Medical professionals provide improved patient care through artificial intelligence

Computer-based systems that incorporate AI techniques are projected to have a dramatic impact in health care, helping physicians better diagnose and treat their patients.

Today, we are seeing the potential of artificial intelligence (AI) in healthcare as it helps us integrate disparate data types to answer complex questions that were previously unknown. According to the recent PwC Health Research Institute’s annual report, emerging technologies, including AI, are being deployed in healthcare and have great potential to disrupt in 2017.

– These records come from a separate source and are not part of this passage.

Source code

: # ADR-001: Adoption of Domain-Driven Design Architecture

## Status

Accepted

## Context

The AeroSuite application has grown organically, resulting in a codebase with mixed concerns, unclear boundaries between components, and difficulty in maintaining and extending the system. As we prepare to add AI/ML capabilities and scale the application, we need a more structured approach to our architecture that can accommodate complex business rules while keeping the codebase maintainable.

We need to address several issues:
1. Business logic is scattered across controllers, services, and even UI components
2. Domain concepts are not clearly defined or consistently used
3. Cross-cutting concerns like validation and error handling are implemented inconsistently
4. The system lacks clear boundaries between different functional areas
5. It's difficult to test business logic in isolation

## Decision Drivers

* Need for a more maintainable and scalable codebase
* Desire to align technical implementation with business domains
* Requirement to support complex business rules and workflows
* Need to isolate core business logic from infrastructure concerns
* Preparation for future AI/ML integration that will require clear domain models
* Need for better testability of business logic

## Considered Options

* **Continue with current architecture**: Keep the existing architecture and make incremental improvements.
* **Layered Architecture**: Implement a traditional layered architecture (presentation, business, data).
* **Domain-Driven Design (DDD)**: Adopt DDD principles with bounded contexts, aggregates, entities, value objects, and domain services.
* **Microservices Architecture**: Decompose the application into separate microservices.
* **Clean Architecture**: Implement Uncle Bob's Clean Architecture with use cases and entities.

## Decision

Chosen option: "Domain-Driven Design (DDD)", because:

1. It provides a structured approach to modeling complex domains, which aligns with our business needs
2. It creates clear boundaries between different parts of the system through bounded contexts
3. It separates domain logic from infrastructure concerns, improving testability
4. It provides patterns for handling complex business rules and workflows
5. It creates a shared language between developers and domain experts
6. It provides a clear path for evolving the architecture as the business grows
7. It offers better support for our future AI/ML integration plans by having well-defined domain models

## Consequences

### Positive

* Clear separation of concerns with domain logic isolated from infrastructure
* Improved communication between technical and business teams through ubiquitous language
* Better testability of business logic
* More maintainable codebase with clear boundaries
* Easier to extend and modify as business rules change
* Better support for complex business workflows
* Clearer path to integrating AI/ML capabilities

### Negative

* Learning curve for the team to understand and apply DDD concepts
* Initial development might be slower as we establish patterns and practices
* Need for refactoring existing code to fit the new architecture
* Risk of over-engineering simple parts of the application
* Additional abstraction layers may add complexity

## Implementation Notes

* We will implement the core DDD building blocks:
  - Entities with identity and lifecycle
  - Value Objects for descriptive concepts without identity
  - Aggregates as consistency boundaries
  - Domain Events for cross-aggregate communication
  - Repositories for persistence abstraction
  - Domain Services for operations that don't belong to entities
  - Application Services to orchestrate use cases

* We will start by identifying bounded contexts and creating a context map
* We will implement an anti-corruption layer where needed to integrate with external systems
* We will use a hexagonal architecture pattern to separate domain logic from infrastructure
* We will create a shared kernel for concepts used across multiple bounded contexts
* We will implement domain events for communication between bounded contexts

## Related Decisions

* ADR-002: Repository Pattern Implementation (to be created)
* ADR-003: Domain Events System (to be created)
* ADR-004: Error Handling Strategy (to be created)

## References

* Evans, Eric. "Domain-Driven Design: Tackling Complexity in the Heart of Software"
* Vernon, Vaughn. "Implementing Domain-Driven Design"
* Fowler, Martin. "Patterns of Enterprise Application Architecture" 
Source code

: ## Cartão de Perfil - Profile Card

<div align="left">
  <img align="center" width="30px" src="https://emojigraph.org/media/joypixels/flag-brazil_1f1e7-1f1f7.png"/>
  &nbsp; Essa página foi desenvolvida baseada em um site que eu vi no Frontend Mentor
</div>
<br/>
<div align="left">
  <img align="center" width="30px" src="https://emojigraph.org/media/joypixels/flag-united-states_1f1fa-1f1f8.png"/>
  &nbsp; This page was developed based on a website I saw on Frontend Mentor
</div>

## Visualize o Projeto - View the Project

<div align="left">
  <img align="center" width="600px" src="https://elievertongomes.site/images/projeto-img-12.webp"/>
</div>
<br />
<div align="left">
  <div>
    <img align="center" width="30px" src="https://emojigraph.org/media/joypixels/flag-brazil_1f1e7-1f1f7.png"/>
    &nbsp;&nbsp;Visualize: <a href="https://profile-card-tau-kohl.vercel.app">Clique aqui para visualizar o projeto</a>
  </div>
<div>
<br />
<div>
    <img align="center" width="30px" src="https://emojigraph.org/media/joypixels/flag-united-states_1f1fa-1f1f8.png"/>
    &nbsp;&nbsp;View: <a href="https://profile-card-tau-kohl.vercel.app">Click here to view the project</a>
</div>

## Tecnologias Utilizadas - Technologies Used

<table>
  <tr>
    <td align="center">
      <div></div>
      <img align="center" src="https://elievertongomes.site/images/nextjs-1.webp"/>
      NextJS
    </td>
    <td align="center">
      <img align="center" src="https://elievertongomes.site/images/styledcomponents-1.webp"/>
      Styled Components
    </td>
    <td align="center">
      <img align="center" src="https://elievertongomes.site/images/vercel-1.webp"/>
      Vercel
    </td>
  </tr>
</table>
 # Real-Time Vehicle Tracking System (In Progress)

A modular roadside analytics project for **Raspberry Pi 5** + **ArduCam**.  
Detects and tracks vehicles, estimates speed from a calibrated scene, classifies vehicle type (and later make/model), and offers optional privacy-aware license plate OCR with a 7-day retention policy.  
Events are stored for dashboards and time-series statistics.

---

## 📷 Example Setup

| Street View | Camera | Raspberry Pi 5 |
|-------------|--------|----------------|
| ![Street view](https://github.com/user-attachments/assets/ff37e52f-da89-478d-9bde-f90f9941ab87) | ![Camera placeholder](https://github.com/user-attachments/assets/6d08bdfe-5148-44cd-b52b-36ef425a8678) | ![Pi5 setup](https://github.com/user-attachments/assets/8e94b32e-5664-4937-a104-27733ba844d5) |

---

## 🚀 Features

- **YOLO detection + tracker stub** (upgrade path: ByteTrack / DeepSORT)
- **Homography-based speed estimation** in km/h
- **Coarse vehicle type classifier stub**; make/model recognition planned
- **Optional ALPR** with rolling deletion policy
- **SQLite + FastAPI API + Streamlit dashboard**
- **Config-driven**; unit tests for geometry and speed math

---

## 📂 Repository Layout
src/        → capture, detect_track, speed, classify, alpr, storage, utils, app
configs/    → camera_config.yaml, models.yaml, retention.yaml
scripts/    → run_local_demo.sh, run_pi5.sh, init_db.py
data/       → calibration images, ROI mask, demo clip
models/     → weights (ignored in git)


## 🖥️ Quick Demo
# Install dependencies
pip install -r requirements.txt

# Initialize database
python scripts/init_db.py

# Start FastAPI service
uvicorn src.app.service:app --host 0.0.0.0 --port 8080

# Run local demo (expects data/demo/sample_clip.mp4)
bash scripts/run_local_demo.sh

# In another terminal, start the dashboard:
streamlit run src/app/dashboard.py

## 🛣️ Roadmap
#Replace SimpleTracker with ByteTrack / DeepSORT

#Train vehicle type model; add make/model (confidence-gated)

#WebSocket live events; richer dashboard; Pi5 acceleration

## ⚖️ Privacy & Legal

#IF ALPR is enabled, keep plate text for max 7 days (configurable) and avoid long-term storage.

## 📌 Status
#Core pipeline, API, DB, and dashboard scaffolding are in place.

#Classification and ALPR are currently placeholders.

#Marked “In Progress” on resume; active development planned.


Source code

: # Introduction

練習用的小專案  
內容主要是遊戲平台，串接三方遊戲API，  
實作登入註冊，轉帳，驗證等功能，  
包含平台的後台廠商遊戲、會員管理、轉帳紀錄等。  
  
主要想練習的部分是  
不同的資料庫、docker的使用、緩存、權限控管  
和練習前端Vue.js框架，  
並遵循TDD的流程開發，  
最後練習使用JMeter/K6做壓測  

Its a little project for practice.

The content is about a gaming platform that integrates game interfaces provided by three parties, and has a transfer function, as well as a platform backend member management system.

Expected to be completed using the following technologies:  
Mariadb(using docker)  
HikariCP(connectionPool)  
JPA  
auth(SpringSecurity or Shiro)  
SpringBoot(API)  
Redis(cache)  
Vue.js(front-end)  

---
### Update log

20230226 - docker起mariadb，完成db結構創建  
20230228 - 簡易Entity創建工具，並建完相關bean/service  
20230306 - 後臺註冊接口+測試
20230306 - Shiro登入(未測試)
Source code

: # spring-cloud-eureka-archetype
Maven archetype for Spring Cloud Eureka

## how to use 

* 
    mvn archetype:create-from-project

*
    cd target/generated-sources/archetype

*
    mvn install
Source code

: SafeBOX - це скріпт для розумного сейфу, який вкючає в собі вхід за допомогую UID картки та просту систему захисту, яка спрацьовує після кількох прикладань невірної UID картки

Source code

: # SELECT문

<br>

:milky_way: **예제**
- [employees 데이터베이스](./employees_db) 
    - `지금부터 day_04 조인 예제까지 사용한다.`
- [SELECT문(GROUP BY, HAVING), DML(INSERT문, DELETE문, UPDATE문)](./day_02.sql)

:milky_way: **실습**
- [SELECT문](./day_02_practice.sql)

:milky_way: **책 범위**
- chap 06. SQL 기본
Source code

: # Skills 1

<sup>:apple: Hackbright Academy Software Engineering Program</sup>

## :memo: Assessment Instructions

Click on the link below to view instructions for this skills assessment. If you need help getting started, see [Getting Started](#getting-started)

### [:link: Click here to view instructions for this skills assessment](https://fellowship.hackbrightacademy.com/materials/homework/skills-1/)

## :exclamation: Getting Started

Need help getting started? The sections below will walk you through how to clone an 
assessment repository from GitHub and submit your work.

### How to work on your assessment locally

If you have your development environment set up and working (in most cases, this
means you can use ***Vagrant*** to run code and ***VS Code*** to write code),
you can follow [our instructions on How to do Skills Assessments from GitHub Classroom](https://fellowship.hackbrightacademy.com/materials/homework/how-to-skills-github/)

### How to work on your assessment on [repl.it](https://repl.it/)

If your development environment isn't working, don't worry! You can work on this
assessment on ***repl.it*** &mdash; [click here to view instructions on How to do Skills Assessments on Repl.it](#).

This is exciting news! But the report stresses that healthcare organizations must coordinate and collaborate across the digital health ecosystem with human beings at the forefront to ensure that this new, rich intelligence is managed, protected and properly applied to patient care.

The algorithms being created are helping us answer medical questions across large volumes of data and diverse data elements, revealing connections that may not have ever been realized by humans because we do not have the capability to process large data sets and keep up with the new information that is coming at us every moment of our day.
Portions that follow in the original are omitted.